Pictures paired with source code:
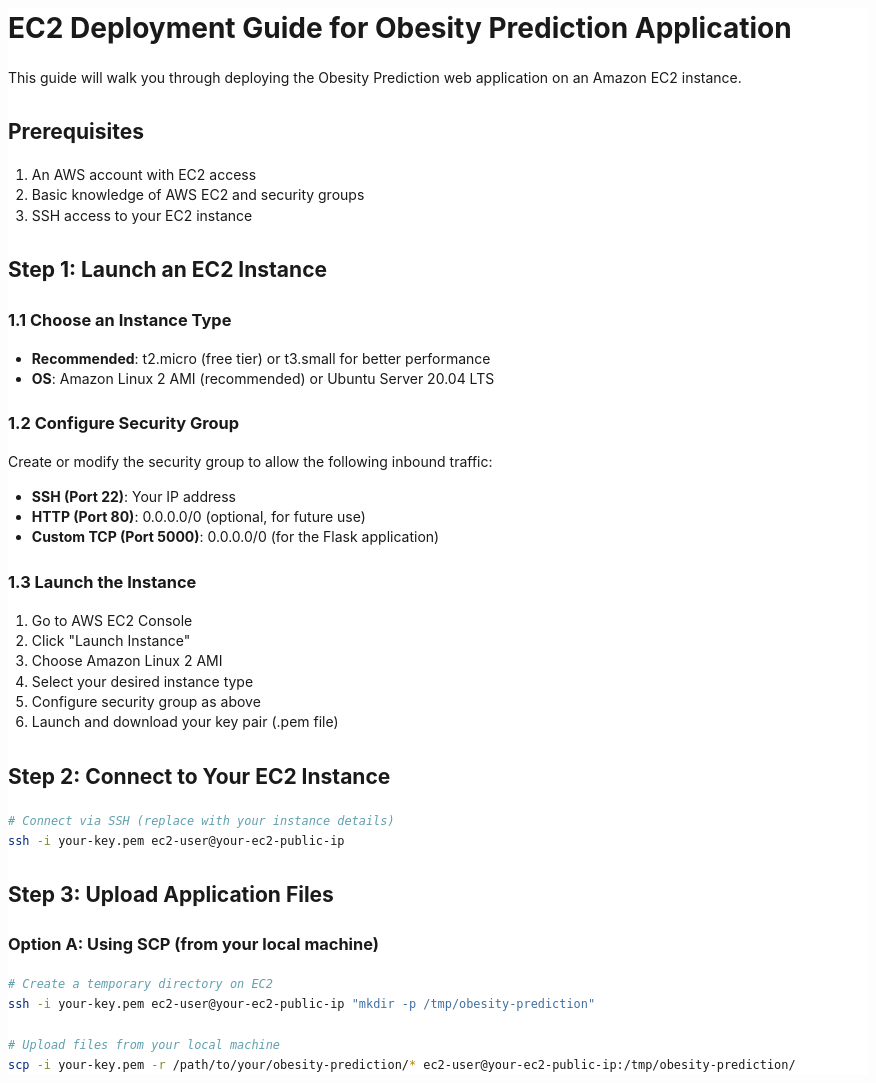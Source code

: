 # EC2 Deployment Guide for Obesity Prediction Application

This guide will walk you through deploying the Obesity Prediction web application on an Amazon EC2 instance.

## Prerequisites

1. An AWS account with EC2 access
2. Basic knowledge of AWS EC2 and security groups
3. SSH access to your EC2 instance

## Step 1: Launch an EC2 Instance

### 1.1 Choose an Instance Type
- **Recommended**: t2.micro (free tier) or t3.small for better performance
- **OS**: Amazon Linux 2 AMI (recommended) or Ubuntu Server 20.04 LTS

### 1.2 Configure Security Group
Create or modify the security group to allow the following inbound traffic:
- **SSH (Port 22)**: Your IP address
- **HTTP (Port 80)**: 0.0.0.0/0 (optional, for future use)
- **Custom TCP (Port 5000)**: 0.0.0.0/0 (for the Flask application)

### 1.3 Launch the Instance
1. Go to AWS EC2 Console
2. Click "Launch Instance"
3. Choose Amazon Linux 2 AMI
4. Select your desired instance type
5. Configure security group as above
6. Launch and download your key pair (.pem file)

## Step 2: Connect to Your EC2 Instance

```bash
# Connect via SSH (replace with your instance details)
ssh -i your-key.pem ec2-user@your-ec2-public-ip
```

## Step 3: Upload Application Files

### Option A: Using SCP (from your local machine)
```bash
# Create a temporary directory on EC2
ssh -i your-key.pem ec2-user@your-ec2-public-ip "mkdir -p /tmp/obesity-prediction"

# Upload files from your local machine
scp -i your-key.pem -r /path/to/your/obesity-prediction/* ec2-user@your-ec2-public-ip:/tmp/obesity-prediction/
```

What is expected: If a line in the records above includes the string "from", copy it.

Result:
### Option A: Using SCP (from your local machine)
# Upload files from your local machine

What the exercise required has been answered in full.